▶ Description of the task:
Retype the opening lines of the data exactly, stopping after the line that contains "## How to Install EXPRESSCLUSTER". Skip every picture.

━━ Task inputs

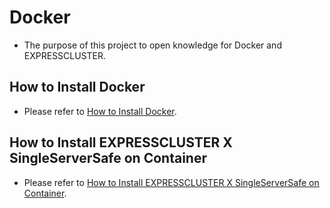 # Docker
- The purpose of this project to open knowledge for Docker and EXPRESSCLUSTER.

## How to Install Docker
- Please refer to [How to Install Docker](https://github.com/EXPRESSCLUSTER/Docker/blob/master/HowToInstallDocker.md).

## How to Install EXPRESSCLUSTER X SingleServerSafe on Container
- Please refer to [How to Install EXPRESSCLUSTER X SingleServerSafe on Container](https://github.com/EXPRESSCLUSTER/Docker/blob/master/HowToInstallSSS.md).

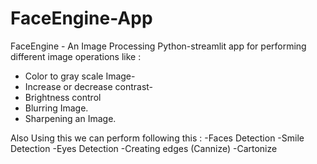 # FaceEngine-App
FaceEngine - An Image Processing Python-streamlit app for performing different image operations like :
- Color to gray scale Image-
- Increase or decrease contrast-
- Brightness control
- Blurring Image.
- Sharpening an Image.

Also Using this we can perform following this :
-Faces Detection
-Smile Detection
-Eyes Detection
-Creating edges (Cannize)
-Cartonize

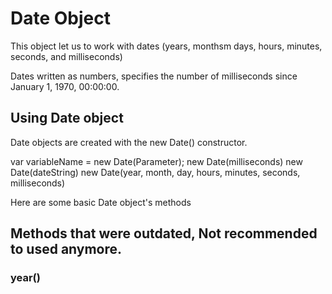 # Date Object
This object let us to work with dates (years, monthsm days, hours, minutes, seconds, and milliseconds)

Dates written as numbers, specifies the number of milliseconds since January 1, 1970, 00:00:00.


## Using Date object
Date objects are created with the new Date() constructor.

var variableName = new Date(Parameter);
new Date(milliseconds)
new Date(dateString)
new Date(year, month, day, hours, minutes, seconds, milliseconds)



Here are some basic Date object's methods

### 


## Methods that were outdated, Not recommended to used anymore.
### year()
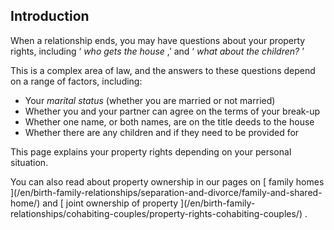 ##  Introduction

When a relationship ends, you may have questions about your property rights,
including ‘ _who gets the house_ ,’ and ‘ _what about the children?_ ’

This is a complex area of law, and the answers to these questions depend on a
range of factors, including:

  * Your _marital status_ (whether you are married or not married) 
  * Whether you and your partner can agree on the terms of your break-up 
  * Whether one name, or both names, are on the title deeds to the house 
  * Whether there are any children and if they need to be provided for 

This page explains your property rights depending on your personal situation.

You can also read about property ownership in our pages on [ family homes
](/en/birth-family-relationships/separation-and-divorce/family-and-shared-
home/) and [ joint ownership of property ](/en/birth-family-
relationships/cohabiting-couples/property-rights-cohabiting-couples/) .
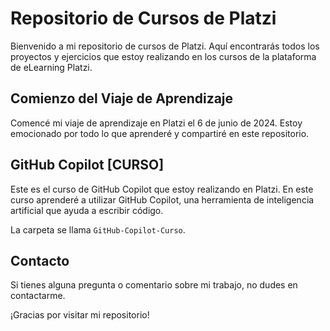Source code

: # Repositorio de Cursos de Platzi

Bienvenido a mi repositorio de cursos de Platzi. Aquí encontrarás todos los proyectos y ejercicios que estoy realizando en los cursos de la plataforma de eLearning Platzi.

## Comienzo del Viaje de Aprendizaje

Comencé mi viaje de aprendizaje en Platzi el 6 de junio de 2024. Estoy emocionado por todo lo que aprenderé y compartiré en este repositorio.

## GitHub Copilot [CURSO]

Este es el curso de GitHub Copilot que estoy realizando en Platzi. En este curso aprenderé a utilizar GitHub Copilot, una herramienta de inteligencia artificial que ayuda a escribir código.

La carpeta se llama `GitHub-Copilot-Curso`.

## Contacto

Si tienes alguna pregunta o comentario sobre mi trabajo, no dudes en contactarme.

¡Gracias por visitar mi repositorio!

━━━━

▶ Output:
 # Docker
- The purpose of this project to open knowledge for Docker and EXPRESSCLUSTER.

## How to Install Docker
- Please refer to [How to Install Docker](https://github.com/EXPRESSCLUSTER/Docker/blob/master/HowToInstallDocker.md).

## How to Install EXPRESSCLUSTER X SingleServerSafe on Container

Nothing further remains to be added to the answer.